Near San Bernardino lies the land of the Riverside Colony. The Company owns 8000 acres; it has brought water down in a flume, at considerable cost, enough to irrigate not only this trace, but 15,000 acres more of a plain lying somewhat lower down. The land has been but lately open to settlement; and as it is a large, open, treeless plain, with but a few small houses scattered over it, it does not look very inviting. The company offer land for from twenty to forty dollars per acre; and the charge for water would, the agent told me, be about two dollars per annum per acre. The land is good, though I think a little less kindly than that of the valley and foot-hills of San Bernardino. I have no doubt that it is good wheat and fruit land, and it offers some advantages to persons who desire to settle in a colony. There is already a school-house, a post-office, and, of course, an abundant supply of water.
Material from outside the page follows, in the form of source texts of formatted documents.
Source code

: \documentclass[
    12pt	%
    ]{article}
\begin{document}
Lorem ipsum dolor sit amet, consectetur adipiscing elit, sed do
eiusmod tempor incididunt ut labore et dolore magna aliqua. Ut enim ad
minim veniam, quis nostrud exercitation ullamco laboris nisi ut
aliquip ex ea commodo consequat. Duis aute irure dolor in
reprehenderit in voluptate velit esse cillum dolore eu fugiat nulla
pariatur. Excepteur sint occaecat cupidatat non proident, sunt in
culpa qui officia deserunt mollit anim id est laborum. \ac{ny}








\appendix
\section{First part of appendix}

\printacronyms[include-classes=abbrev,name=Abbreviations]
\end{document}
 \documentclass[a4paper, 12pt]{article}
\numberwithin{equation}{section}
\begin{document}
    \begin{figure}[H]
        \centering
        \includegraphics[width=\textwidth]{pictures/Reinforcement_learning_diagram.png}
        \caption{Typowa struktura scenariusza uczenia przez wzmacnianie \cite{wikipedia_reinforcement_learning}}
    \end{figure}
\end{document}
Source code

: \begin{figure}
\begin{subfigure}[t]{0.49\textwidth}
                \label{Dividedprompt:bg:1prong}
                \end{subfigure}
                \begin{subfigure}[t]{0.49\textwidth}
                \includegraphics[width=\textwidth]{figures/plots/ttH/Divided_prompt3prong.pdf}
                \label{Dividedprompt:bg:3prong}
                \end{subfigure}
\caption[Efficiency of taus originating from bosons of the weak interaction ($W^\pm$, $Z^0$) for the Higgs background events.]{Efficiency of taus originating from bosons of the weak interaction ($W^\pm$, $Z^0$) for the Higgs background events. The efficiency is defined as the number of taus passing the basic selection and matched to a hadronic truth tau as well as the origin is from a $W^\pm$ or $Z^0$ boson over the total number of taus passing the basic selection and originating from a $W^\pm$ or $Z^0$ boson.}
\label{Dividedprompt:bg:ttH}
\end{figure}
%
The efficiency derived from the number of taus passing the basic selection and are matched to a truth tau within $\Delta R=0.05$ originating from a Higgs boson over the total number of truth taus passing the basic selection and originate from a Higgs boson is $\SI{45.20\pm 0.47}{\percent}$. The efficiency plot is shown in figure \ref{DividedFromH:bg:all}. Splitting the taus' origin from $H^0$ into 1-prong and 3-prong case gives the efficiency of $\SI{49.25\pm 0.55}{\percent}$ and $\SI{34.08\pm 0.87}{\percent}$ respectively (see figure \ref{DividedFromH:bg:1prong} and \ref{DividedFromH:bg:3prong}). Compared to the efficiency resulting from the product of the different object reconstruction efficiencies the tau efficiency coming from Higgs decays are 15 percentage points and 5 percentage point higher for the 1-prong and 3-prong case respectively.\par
But the price asked for land is high for this region, and the company proposes no restrictions about liquor-selling, nor conditions for the planting of shade-trees or the style of improvements - nor, indeed, do they stipulate that a purchaser shall improve at all.

I was not surprised to be told that several of the settlers had bought ten or twenty acres of the company lands, but were raising a crop from two or three hundred acres of the adjoining government and railroad land. The agent assured me that ten acres would support a family, and that more than twenty acres were not necessary to a farmer. But he is mistaken; no man should come out to this part of the country to make his living from the land and get less than forty, or, better yet, eighty acres. It is true that when his orange, or olive, or walnut, or almond orchard comes into bearing, he will have a handsome income from ten acres; but for this he must wait at least eight to ten years, and he must live in the mean time.

Consumptives are Healed

There is no doubt that Riverside has, in common with the surrounding country, uncommon advantages for consumptives and person subject to bronchial troubles. The air is dry and bracing, and the temperature uniform and equal. One may live out-of-doors almost every day of the year in this Southern California, and I have seen, on my journey, dozens of people deeply gone in consumption when they came here, who had been restored to health by residence in some one of the southern counties, or in sheltered spots like San Rafael, north even of San Francisco.

Fire-wood

It will, perhaps, occur to you, as it did to me, to ask what people do on such a great plain for fire-wood. They plant live fences of willow or cotton-wood, which grow so rapidly that after two years a man may cut from his cotton-wood fence not only fire-wood, but poles to support the over laden fruit-trees. This is the common custom about San Bernardino, where several thousand acres have been newly inclosed this winter - how droll it seems to call it winter, while I am writing in an open porch, and in the shade! You may see everywhere long rows of gaunt poles, from three to six inches in diameter, stuck into the ground, which will presently take root, throw out leaves, and become substantial trees; and these are at once fence and fire-wood.